(Items from a dataset)
+ + + + + + +

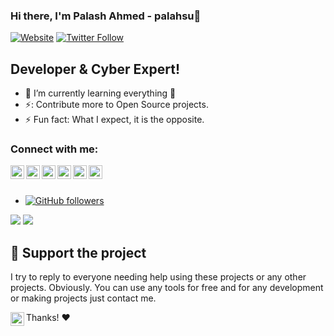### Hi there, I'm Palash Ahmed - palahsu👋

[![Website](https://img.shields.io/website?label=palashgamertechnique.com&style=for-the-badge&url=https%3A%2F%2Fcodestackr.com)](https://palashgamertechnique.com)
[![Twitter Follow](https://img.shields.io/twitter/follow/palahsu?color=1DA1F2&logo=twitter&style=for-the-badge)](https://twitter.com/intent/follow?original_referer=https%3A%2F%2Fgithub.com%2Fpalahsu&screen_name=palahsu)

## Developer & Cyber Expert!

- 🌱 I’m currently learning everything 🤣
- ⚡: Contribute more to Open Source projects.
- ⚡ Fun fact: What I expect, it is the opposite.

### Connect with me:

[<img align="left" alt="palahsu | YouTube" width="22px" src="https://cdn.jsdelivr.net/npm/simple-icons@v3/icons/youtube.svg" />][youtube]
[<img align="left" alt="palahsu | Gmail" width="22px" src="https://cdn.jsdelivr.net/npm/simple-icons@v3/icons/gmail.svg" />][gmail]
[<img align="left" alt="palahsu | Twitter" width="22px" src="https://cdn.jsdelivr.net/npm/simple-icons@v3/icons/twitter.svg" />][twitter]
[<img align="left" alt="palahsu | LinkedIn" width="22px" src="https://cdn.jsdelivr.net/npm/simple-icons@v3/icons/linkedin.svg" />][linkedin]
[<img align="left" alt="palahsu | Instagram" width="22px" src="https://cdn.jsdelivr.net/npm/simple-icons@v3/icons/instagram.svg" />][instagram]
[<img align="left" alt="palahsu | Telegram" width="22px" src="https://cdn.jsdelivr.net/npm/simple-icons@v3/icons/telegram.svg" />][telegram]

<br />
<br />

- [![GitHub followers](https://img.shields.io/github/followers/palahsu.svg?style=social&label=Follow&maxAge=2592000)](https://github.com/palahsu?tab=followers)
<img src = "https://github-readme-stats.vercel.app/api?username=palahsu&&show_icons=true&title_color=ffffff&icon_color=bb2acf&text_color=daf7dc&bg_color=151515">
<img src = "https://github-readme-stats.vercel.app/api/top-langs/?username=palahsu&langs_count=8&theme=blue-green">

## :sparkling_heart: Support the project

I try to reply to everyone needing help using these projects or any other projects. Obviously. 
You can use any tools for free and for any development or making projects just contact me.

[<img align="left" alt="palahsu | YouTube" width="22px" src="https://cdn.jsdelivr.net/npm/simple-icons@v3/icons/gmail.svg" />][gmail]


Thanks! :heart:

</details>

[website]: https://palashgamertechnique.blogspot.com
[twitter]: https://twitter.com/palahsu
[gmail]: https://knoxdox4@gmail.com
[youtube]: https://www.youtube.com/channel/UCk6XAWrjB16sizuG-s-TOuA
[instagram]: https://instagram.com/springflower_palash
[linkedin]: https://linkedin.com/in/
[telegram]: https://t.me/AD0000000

+ + + + + + +

# Work to complete
Give only the number of lines above holding "jsdelivr".

# Answer space
7